By Jonathan Morales, SF State News
The story of how Javon Johnson began writing poetry seems straight out of a sitcom or after-school special.
“This girl in high school who I was attracted to was like, ‘Hey Javon, I heard you write poetry.’ And I didn’t, so I go, ‘What?’ And she goes, ‘Yeah, that’s so sexy that you write poetry.’ And I was like, ‘I totally write poetry,'” Johnson said. “That night, I wrote her a poem. She loved it. I think it was the worst thing written in human history.”
Johnson’s poetry has improved significantly since then, and now the noted slam and spoken word performer and scholar is a new communication studies professor at SF State, this fall teaching oral interpretation courses.
With the job, the Southern California native has come full circle from his time at California State University, Los Angeles, where he earned his bachelor’s and master’s degrees. In addition to being able to work in a major California city, Johnson said, the ability to come back to the CSU system and teach students like himself was one of the things that attracted him to SF State.
“I’m able to work with a diverse population, the same kinds of students that come from the same kinds of places that I came from,” he said. “I was a first generation college student, grew up poor.”
In addition to teaching classes and serving as an advisor, Johnson keeps busy performing in a 90-minute stage play in L.A. as well as up to 40 colleges per year. He’s also a widely published expert on communication, performance, gender and African American studies.
SF State students have gotten to know him over the past few weeks, but people all over the world got to know him in August after a performance from the National Poetry Slam in Boston went viral on the Internet.
More than a half-million people have viewed footage of “Cuz He’s Black” in which Johnson emotionally shares his fear and anger that his young nephew lives in a world where “young black boys are treated as problems long before they are treated as people.”
The response to the video didn’t surprise Johnson, though how quickly it spread did. The conversations it has started, he said, fall in line with his belief that he should serve as a “public intellectual,” or someone who brings the debates and discussions of academics into the broader community.
“One of the things I think I do well is I figure out ways to take that,” he said, pointing to a bookshelf full of textbooks,” and put it into poems. Much of what I write is informed by the theories and high intellectual conversations we’re having in academia. And I think that fits into the service mission of SF State, which is the idea that we ought to serve the community around us.”

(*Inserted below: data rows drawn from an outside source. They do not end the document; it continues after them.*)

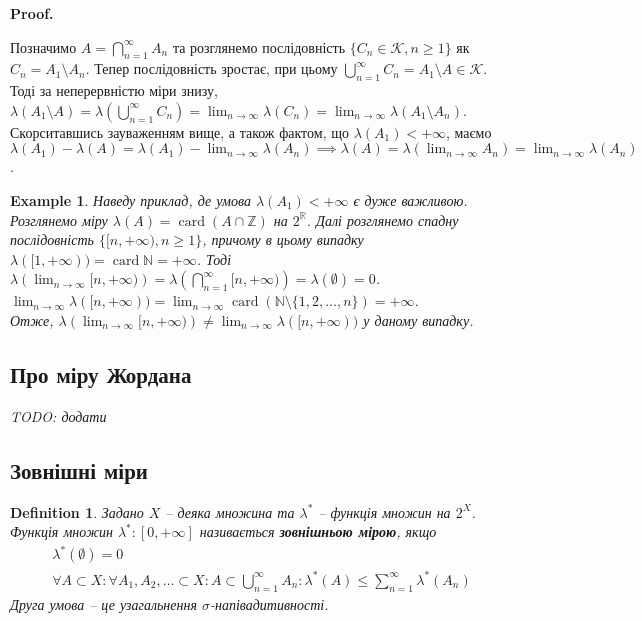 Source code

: \documentclass[a4paper, 10pt]{article}
\makeatletter
\theoremstyle{theoremdd}
\newtheorem{definition}[theorem]{Definition}
\newtheorem{example}[theorem]{Example}
\DeclareMathOperator{\card}{card}
\renewenvironment{proof}[1][Proof.\\]{\par
\pushQED{\hfill \qed}%
\normalfont \topsep6\p@\@plus6\p@\relax
\trivlist
\item\relax
{\bfseries
#1\@addpunct{.}}\hspace\labelsep\ignorespaces
}{%
\popQED\endtrivlist\@endpefalse
}
\makeatother
\begin{document}
\begin{proof}
Позначимо $A = \displaystyle\bigcap_{n=1}^\infty A_n$ та розглянемо послідовність $\{C_n \in \mathcal{K}, n \geq 1\}$ як $C_n = A_1 \setminus A_n$. Тепер послідовність зростає, при цьому $\displaystyle\bigcup_{n=1}^\infty C_n = A_1 \setminus A \in \mathcal{K}$. Тоді за неперервністю міри знизу,\\
$\lambda(A_1 \setminus A) = \displaystyle\lambda\left( \bigcup_{n=1}^\infty C_n \right) = \lim_{n \to \infty} \lambda\left(C_n\right) = \lim_{n \to \infty} \lambda(A_1 \setminus A_n)$.\\
Скорситавшись зауваженням вище, а також фактом, що $\lambda(A_1) < +\infty$, маємо\\
$\displaystyle\lambda(A_1) - \lambda(A) = \lambda(A_1) - \lim_{n \to \infty} \lambda(A_n) \implies \lambda(A) = \lambda\left( \lim_{n \to \infty} A_n \right) = \lim_{n \to \infty} \lambda(A_n)$.
\end{proof}

\begin{example}
Наведу приклад, де умова $\lambda(A_1) < +\infty$ є дуже важливою.\\
Розглянемо міру $\lambda(A) = \card (A \cap \mathbb{Z})$ на $2^{\mathbb{R}}$. Далі розглянемо спадну послідовність $\{ [n,+\infty), n \geq 1 \}$, причому в цьому випадку $\lambda([1,+\infty)) = \card \mathbb{N} = +\infty$. Тоді\\
$\displaystyle\lambda\left( \lim_{n \to \infty} [n,+\infty) \right) = \lambda\left( \bigcap_{n=1}^\infty [n,+\infty) \right) = \lambda(\emptyset) = 0$.\\
$\displaystyle\lim_{n \to \infty} \lambda([n,+\infty)) = \lim_{n \to \infty} \card (\mathbb{N} \setminus \{1,2,\dots,n\}) = +\infty$.\\
Отже, $\displaystyle\lambda\left( \lim_{n \to \infty} [n,+\infty) \right) \neq \lim_{n \to \infty} \lambda([n,+\infty))$ у даному випадку.
\end{example}

\subsection{Про міру Жордана}
\textit{TODO: додати}

\subsection{Зовнішні міри}
\begin{definition}
Задано $X$ -- деяка множина та $\lambda^*$ -- функція множин на $2^X$.\\
Функція множин $\lambda^* \colon [0,+\infty]$ називається \textbf{зовнішньою мірою}, якщо
\begin{align*}
\lambda^*(\emptyset) = 0 \\
\forall A \subset X: \forall A_1,A_2,\dots \subset X: A \subset \displaystyle\bigcup_{n=1}^\infty A_n: \lambda^*(A) \leq \sum_{n=1}^\infty \lambda^*(A_n)
\end{align*}
Друга умова -- це узагальнення $\sigma$-напівадитивності.
\end{definition}
\end{document}
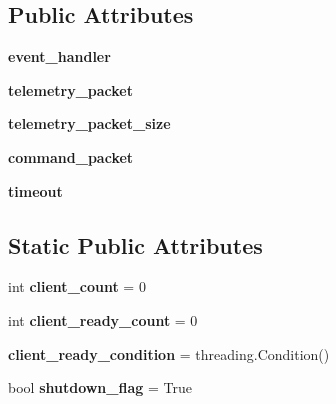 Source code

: \subsection*{Public Attributes}
\begin{DoxyCompactItemize}
\item 
{\bfseries event\+\_\+handler}\label{classarte__server_1_1_threaded_t_c_p_request_handler_acb7ca1e04757a16a62626bdf7f5008ef}

\item 
{\bfseries telemetry\+\_\+packet}\label{classarte__server_1_1_threaded_t_c_p_request_handler_a8af821daa5ec7e35dc2ba91b642b78c9}

\item 
{\bfseries telemetry\+\_\+packet\+\_\+size}\label{classarte__server_1_1_threaded_t_c_p_request_handler_ad2fc8de9a776dc2320fe84bfe978904b}

\item 
{\bfseries command\+\_\+packet}\label{classarte__server_1_1_threaded_t_c_p_request_handler_a44d9653a4470310cf30d4bb8c6a1f5ab}

\item 
{\bfseries timeout}\label{classarte__server_1_1_threaded_t_c_p_request_handler_a5eeb312700df4854e1771ae5b4106e78}

\end{DoxyCompactItemize}
\subsection*{Static Public Attributes}
\begin{DoxyCompactItemize}
\item 
int {\bfseries client\+\_\+count} = 0\label{classarte__server_1_1_threaded_t_c_p_request_handler_a98f8949f9326b5589c711ce73c37922d}

\item 
int {\bfseries client\+\_\+ready\+\_\+count} = 0\label{classarte__server_1_1_threaded_t_c_p_request_handler_ac6a056c2d852051917153be509e4b5b1}

\item 
{\bfseries client\+\_\+ready\+\_\+condition} = threading.\+Condition()\label{classarte__server_1_1_threaded_t_c_p_request_handler_a1a637d340f871ff306739793d977a314}

\item 
bool {\bfseries shutdown\+\_\+flag} = True\label{classarte__server_1_1_threaded_t_c_p_request_handler_ab5b9a6b90221114ec45897ca79e6856a}

\end{DoxyCompactItemize}


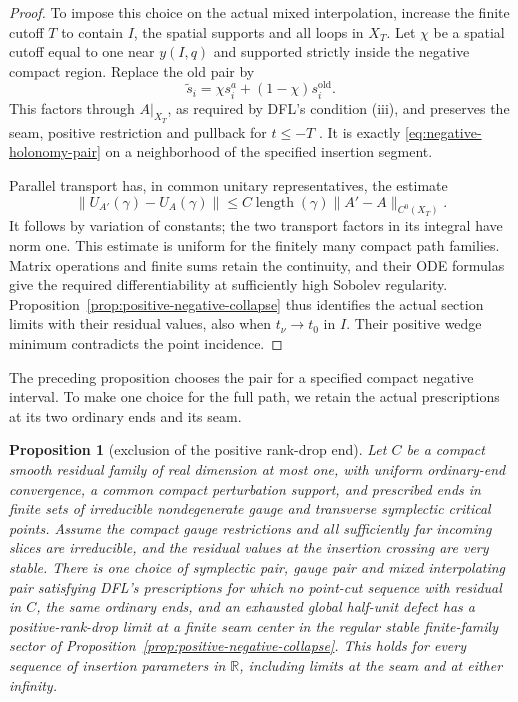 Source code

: \documentclass[11pt]{amsart}
\newtheorem{proposition}[theorem]{Proposition}
\theoremstyle{definition}
\theoremstyle{remark}
\theoremstyle{plain}
\begin{document}
\begin{proof}
To impose this choice on the actual mixed interpolation,
increase the finite cutoff $T$ to contain $I$, the spatial
supports and all loops in $X_T$. Let $\chi$ be a spatial
cutoff equal to one near $y(I,q)$ and supported strictly
inside the negative compact region. Replace the old pair by
\[
                    \widetilde s_i
                         =\chi s_i^a+(1-\chi)s_i^{\mathrm{old}}.
\]
This factors through $A|_{X_T}$, as required by DFL's
condition (iii), and preserves the seam, positive restriction
and pullback for $t\leq-T$
\cite[Section~7.2, equations~(7.9)--(7.10)]{DaeFukLip21a}.
It is exactly \eqref{eq:negative-holonomy-pair} on a
neighborhood of the specified insertion segment.

Parallel transport has, in common unitary representatives,
the estimate
\begin{equation}\label{eq:negative-holonomy-continuity}
 \|U_{A'}(\gamma)-U_A(\gamma)\|
       \leq C\operatorname{length}(\gamma)\|A'-A\|_{C^0(X_T)}.
\end{equation}
It follows by variation of constants; the two transport
factors in its integral have norm one. This estimate is
uniform for the finitely many compact path families.
Matrix operations and finite sums retain the continuity,
and their ODE formulas give the required differentiability
at sufficiently high Sobolev regularity.
Proposition~\ref{prop:positive-negative-collapse} thus
identifies the actual section limits with their residual
values, also when $t_\nu\to t_0$ in $I$.
Their positive wedge minimum contradicts the point incidence.
\end{proof}

The preceding proposition chooses the pair for a specified compact
negative interval. To make one choice for the full path, we retain
the actual prescriptions at its two ordinary ends and its seam.

\begin{proposition}[exclusion of the positive rank-drop end]
\label{prop:positive-end-exclusion}
Let $C$ be a compact smooth residual family of real dimension
at most one, with uniform ordinary-end convergence, a common
compact perturbation support, and prescribed ends in finite sets
of irreducible nondegenerate gauge and transverse symplectic
critical points. Assume the compact gauge restrictions and all
sufficiently far incoming slices are irreducible, and the residual
values at the insertion crossing are very stable.
There is one choice of symplectic pair, gauge pair and mixed
interpolating pair satisfying DFL's prescriptions for which no
point-cut sequence with residual in $C$, the same ordinary ends,
and an exhausted global half-unit defect has a positive-rank-drop
limit at a finite seam center in the regular stable finite-family
sector of Proposition~\ref{prop:positive-negative-collapse}.
This holds for every sequence of insertion parameters in $\mathbb R$,
including limits at the seam and at either infinity.
\end{proposition}
\end{document}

Those discussions, Johnson added, can be difficult, so he said he makes sure to try to connect with his students on a personal level. In addition, he emphasizes the need for them to learn “not what to think, but how to think.”
“I was glad I found some profound teachers, and it is their everlasting impact on me that made me want to come back to the CSU,” he said. “Hopefully, I can be half as meaningful to my students as my teachers were to me.”